In another sense, Mr. Prager has his argument exactly backwards. Wouldn't most historians agree that the decline of Judeo-Christian religion in Europe in the latter half of the 20th century is an effect, not a cause, of the genocide and mass murder of the previous half?

Another assertion made by Mr. Prager that seems overblown is this one:
Third, the belief in reason alone is itself based on an irrational belief -- that people are basically good. You have to believe that people are basically good in order to believe that human reason will necessarily lead to moral conclusions.
For a conservative, that seems a rather bizzare statement, since the founding of the United States largely contradicts it. The Founding Fathers spent months assembled in a Constitutional convention arguing about the form of government for the united states, and the people of those states spent even more months publically debating that form of government. Futhermore, the Founding Fathers were obsessed with the notion that man was not basically good, and that even a largely virtuous people could not be trusted to be free from dangerous factions that might destroy any government that they could institute. The Constitution that they developed was designed with a near-paranoid fear of the type of revolutionary movement that consumed so many subsequent governments even if the Founding Fathers could not anticipate the exact form of the revolutionary movements that might arise. Let's face it, insofar as any government ever created was based on both reason and the belief that man is not basically good, it is the United States of America.

That's not to state that the Founding Fathers didn't have religious principles that they adhered to. But as even a cursory inspection of Russel Kirk's The Roots of American Order might inform you, the Founding Fathers were more interested in drawing their political ideas from pagan, republican Rome rather than Judeo-Christian Jerusalem.

Saturday, January 15, 2005

The state and religion in the news

A news item about evolution in the New York Times that caught my attention was a ruling by a federal judge in Georgia that a sticker being attached to textbooks in schools by a Georgia country school board violated the First Amdendment. As you might have guessed, the sticker was only being attached to science textbooks and stated in part that "Evolution is a theory, not a fact, regarding the origin of living things."

Certainly there are those on the Right that are pissed about the ruling; one columnist has even suggested that the plaintiff's case was based on theophobia and suggested that the judge believed that (author's italics) "merely implying that there might be other theories to account for mankind's origins [establishes] a state-sponsored religion."

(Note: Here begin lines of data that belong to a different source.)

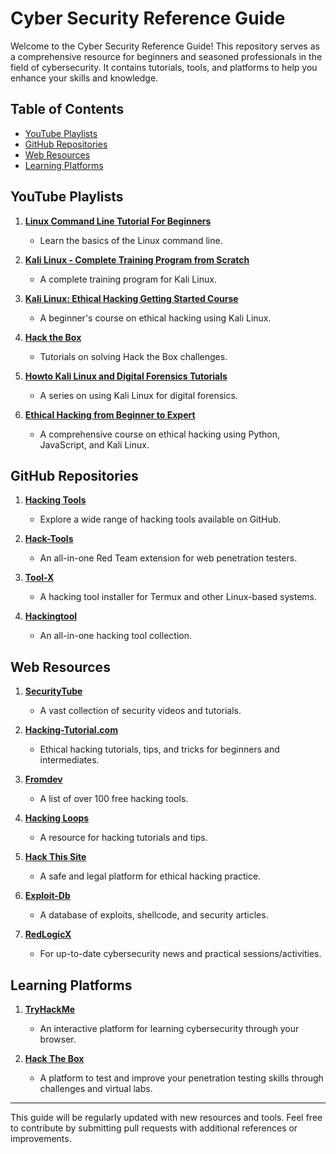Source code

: # Cyber Security Reference Guide

Welcome to the Cyber Security Reference Guide! This repository serves as a comprehensive resource for beginners and seasoned professionals in the field of cybersecurity. It contains tutorials, tools, and platforms to help you enhance your skills and knowledge.

## Table of Contents
- [YouTube Playlists](#youtube-playlists)
- [GitHub Repositories](#github-repositories)
- [Web Resources](#web-resources)
- [Learning Platforms](#learning-platforms)

## YouTube Playlists

1. **[Linux Command Line Tutorial For Beginners](https://www.youtube.com/playlist?list=PLS1QulWo1RIb9WVQGJ_vh-RQusbZgO_As)**
   - Learn the basics of the Linux command line.

2. **[Kali Linux - Complete Training Program from Scratch](https://www.youtube.com/playlist?list=PLnjNR4-S-EVqfJWovxEJyb7I0IOkKkoYM)**
   - A complete training program for Kali Linux.

3. **[Kali Linux: Ethical Hacking Getting Started Course](https://www.youtube.com/playlist?list=PLhfrWIlLOoKMe1Ue0IdeULQvEgCgQ3a1B)**
   - A beginner's course on ethical hacking using Kali Linux.

4. **[Hack the Box](https://www.youtube.com/playlist?list=PLknBjWBf926opBiorTcUKbh8XKHNbqoOE)**
   - Tutorials on solving Hack the Box challenges.

5. **[Howto Kali Linux and Digital Forensics Tutorials](https://www.youtube.com/playlist?list=PLoemDQII_b-5BWi1q_H61nUSyoc1HxxQ_)**
   - A series on using Kali Linux for digital forensics.

6. **[Ethical Hacking from Beginner to Expert](https://www.youtube.com/watch?v=jDRBST0_3tk&list=PLL4mtmkTOEwTco-8_mErG-zQy3f15F3aO)**
   - A comprehensive course on ethical hacking using Python, JavaScript, and Kali Linux.

## GitHub Repositories

1. **[Hacking Tools](https://github.com/topics/hacking-tools)**
   - Explore a wide range of hacking tools available on GitHub.

2. **[Hack-Tools](https://github.com/LasCC/Hack-Tools)**
   - An all-in-one Red Team extension for web penetration testers.

3. **[Tool-X](https://github.com/rajkumardusad/Tool-X)**
   - A hacking tool installer for Termux and other Linux-based systems.

4. **[Hackingtool](https://github.com/Z4nzu/hackingtool)**
   - An all-in-one hacking tool collection.

## Web Resources

1. **[SecurityTube](http://www.securitytube.net/user/Vivek-Ramachandran)**
   - A vast collection of security videos and tutorials.

2. **[Hacking-Tutorial.com](https://www.hacking-tutorial.com/#sthash.FOv4jQnU.JAtJSXFc.dpbs)**
   - Ethical hacking tutorials, tips, and tricks for beginners and intermediates.

3. **[Fromdev](https://www.fromdev.com/2014/09/free-hacking-tools-hacker.html)**
   - A list of over 100 free hacking tools.

4. **[Hacking Loops](https://www.hackingloops.com/android-tips/)**
   - A resource for hacking tutorials and tips.

5. **[Hack This Site](https://www.hackthissite.org/register)**
   - A safe and legal platform for ethical hacking practice.

6. **[Exploit-Db](https://www.exploit-db.com/)**
   - A database of exploits, shellcode, and security articles.
  
7. **[RedLogicX](https://redlogicx.com)**
   - For up-to-date cybersecurity news and practical sessions/activities.

## Learning Platforms

1. **[TryHackMe](https://tryhackme.com/why-subscribe)**
   - An interactive platform for learning cybersecurity through your browser.
  
2. **[Hack The Box](https://www.hackthebox.com/)**
   - A platform to test and improve your penetration testing skills through challenges and virtual labs.

---

This guide will be regularly updated with new resources and tools. Feel free to contribute by submitting pull requests with additional references or improvements.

The decisive aspect of the case, in my mind, is mentioned in the New York Times article:
But [the judge] found that the effect of the sticker in singling out evolution, given the roots of the sticker and its language in religious challenges to evolution, was to convey a message of endorsement of religion. His 44-page order argued that any informed, reasonable person would know the religious controversy behind the sticker.
An insistence that theories be treated with scientific skepticism is certainly not an unreasonable position for a person to adopt. But this position of principled scientific skepticism about theory does not allow one to pick and choose those theories to which it can be applied, or the level of skepticism that is due to any given theory: either theory as such requires skepticism or some new distinction between theories must be given. Of course, one might argue that the theory of evolution deserves more critical examination than the mechanical theory of heat by virtue of less conclusive evidence being available to support the theory of evolutiom, but that goes beyond what the sticker in question states. Whether or not you believe that the sticker violates the First Amendment, don't be surprised that the judge picked up on this inconsistency as a basis for his ruling.

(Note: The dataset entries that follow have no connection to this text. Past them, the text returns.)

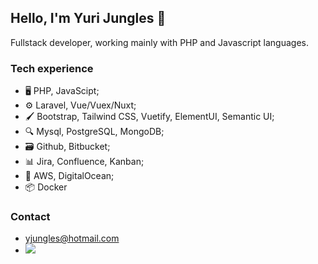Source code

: ## Hello, I'm Yuri Jungles 👋
Fullstack developer, working mainly with PHP and Javascript languages.

### Tech experience

- 🖥️ PHP, JavaScipt;
- ⚙️ Laravel, Vue/Vuex/Nuxt;
- 🖌️ Bootstrap, Tailwind CSS, Vuetify, ElementUI, Semantic UI;
- 🔍 Mysql, PostgreSQL, MongoDB;
- 🗃️ Github, Bitbucket;
- 📊 Jira, Confluence, Kanban;
- 🔐 AWS, DigitalOcean;
- 📦 Docker

### Contact
- yjungles@hotmail.com
- <a href="https://www.linkedin.com/in/yjungles/"  alt="linkedin" target="_blank"><img src="https://img.shields.io/badge/linkedin-%230077B5.svg?&amp;style=for-the-badge&amp;logo=linkedin&amp;logoColor=white" style="max-width: 100%;"></a>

Another piece of news along a similar theme is athiest Michael Newdow's rejected lawsuit that a presidential inauguration prayer would be unconstitutional. I'm not sure that I would agree. As stated by the article, inauguration ceremonies have included Christain prayers since 1937, which is pretty much the definition of an "establishment" in the sense of a "settled arrangement". That is a pretty weak argument however, since a single instance of an atheist president opening his inauguration with the reading of a dramatic passage from "I, Robot" would eliminate this sense of inaugural prayer as an "establishment". The president also differs from other members of the government since he is invested with the executive power of the United States, which might include listening to a prayer every once in a while if that helps him do his job; the injunction that "Congress shall make no law respecting an establishment of religion" in the First Amendment might not be relevent in this case.

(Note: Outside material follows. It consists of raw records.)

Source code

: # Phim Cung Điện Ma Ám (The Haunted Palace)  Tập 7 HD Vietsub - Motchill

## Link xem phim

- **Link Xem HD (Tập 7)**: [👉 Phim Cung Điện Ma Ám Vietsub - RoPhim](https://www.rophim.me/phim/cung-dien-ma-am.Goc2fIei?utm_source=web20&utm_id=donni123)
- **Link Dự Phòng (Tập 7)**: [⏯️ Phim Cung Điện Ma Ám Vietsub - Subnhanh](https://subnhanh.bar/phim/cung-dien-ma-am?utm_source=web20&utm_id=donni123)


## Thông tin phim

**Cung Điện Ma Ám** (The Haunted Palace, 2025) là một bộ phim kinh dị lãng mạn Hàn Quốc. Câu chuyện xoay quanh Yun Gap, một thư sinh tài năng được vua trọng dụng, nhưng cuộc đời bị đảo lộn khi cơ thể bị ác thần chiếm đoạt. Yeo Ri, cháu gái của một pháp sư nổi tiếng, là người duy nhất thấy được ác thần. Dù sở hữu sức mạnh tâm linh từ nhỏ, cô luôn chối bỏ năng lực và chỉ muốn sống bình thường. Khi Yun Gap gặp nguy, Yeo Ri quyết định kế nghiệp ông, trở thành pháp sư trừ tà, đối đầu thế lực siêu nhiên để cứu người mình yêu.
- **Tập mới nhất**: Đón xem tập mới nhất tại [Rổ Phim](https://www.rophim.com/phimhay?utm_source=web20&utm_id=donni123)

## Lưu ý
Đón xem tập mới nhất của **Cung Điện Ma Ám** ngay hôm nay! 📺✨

A simple philosophical question

A simple philosophical question has arisen on the OrangePhilosophy blog: Given the choice, would you prefer to eat chocolate-flavored poo or poo-flavored chocolate?

The comments section of the entry sketches out the philosopical ground relevant to the question, which isn't trivial if we use "poo" as a placeholder for any taboo food of choice (pork, for example). I base my answer to the question on utilitarian grounds. Eating the chocolate-flavored poo provides one with a transient pleasurable sensation coupled with the threat of years of painful mocking as "the person who eats poo" if the wrong people found out. On the other hand, eating poo-flavored chocolate provides one with a transient unpleasurable sensation followed by the possibility of enjoying a few well-deserved comments ("This chocolate tastes like poo!") addressed to the person who prepared the chocolate. Given the choices, I'd have to go with the poo-flavored chocolate on this one.

Wednesday, January 12, 2005

Does this remind you of something?

Skim over "Donner's" review of the movie Darkness and see if its nuclear family seems familiar to you. There's the father, who immediately starts going wacko when confronted by the supernatural, the son who also gets confronted by the supernatural but deals with it, the mother who just keeps on mothering pretending nothing is wrong, and the smarter daughter who suspects something, but nobody listens to her.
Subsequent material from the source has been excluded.